Look through the records below and collect all lines that hold the string "补齐了历史的周报链接".

============================================================

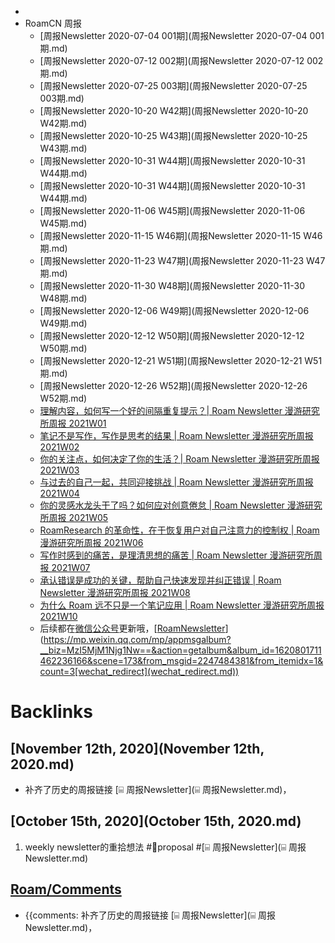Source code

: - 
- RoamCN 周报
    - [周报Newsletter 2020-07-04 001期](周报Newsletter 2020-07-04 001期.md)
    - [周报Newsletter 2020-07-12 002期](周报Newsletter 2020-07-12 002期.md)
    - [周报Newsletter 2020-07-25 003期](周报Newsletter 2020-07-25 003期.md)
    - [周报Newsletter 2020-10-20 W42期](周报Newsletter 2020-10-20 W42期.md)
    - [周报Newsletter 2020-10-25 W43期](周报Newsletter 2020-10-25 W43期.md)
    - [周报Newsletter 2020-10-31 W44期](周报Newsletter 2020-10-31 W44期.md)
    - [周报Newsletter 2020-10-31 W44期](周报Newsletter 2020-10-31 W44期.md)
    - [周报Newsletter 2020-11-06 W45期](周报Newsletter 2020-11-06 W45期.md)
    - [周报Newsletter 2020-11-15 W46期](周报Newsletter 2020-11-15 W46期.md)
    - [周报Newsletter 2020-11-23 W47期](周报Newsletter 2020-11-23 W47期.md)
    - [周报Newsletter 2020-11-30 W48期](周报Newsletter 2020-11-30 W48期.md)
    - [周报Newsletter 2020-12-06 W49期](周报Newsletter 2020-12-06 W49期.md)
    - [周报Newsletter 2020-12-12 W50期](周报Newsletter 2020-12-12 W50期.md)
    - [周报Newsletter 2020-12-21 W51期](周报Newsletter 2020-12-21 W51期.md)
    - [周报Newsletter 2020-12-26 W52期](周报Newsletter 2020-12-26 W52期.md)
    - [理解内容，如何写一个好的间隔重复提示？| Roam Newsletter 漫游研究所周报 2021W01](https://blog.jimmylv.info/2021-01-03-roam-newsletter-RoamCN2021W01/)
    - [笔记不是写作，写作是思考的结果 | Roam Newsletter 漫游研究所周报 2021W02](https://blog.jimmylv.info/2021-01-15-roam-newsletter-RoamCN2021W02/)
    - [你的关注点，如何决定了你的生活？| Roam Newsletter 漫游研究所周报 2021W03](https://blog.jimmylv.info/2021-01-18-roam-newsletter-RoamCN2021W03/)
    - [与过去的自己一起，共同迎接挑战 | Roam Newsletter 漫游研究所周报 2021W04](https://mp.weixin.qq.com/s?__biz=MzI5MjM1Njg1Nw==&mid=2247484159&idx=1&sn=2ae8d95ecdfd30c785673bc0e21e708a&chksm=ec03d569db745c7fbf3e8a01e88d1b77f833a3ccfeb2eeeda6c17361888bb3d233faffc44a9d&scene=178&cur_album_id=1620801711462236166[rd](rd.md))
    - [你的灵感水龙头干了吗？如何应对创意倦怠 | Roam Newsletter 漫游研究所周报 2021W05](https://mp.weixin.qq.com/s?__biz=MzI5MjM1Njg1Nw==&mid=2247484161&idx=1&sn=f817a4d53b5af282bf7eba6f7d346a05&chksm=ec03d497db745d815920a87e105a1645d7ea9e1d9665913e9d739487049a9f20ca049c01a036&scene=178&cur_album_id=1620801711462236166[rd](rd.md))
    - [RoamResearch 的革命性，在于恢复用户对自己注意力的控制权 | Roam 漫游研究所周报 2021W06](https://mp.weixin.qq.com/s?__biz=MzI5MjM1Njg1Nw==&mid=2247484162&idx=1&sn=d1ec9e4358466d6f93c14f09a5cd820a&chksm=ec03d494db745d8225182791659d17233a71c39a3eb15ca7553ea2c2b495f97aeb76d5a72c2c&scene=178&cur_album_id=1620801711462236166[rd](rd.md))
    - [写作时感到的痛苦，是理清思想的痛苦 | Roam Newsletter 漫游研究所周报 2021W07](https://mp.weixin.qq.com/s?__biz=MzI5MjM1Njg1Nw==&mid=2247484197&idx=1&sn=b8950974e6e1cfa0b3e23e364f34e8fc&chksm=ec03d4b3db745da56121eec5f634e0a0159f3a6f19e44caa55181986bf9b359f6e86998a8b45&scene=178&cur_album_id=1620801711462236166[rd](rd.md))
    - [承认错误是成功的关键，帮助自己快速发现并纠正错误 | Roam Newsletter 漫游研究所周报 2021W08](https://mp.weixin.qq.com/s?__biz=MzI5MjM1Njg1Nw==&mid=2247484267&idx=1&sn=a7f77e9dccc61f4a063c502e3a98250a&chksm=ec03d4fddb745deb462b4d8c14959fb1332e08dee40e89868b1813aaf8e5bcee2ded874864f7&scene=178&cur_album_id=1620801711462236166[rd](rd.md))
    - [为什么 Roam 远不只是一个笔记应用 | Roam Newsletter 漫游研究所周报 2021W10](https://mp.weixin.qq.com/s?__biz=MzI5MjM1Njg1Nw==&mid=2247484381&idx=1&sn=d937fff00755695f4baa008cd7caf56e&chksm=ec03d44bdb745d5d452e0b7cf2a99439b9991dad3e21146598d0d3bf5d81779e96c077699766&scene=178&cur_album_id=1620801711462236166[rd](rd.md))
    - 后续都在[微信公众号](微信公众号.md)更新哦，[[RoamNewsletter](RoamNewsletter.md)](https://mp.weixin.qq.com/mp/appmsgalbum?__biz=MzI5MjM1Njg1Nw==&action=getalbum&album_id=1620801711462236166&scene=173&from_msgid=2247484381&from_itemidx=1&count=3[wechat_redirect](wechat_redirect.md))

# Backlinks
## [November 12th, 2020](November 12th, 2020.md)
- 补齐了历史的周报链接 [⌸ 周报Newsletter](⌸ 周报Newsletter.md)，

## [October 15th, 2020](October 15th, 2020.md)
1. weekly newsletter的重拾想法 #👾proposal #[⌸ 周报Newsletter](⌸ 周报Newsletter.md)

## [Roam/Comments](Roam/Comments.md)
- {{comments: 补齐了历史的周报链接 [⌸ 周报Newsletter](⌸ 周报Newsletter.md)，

============================================================

_Expected answer_.
- 补齐了历史的周报链接 [⌸ 周报Newsletter](⌸ 周报Newsletter.md)，
- {{comments: 补齐了历史的周报链接 [⌸ 周报Newsletter](⌸ 周报Newsletter.md)，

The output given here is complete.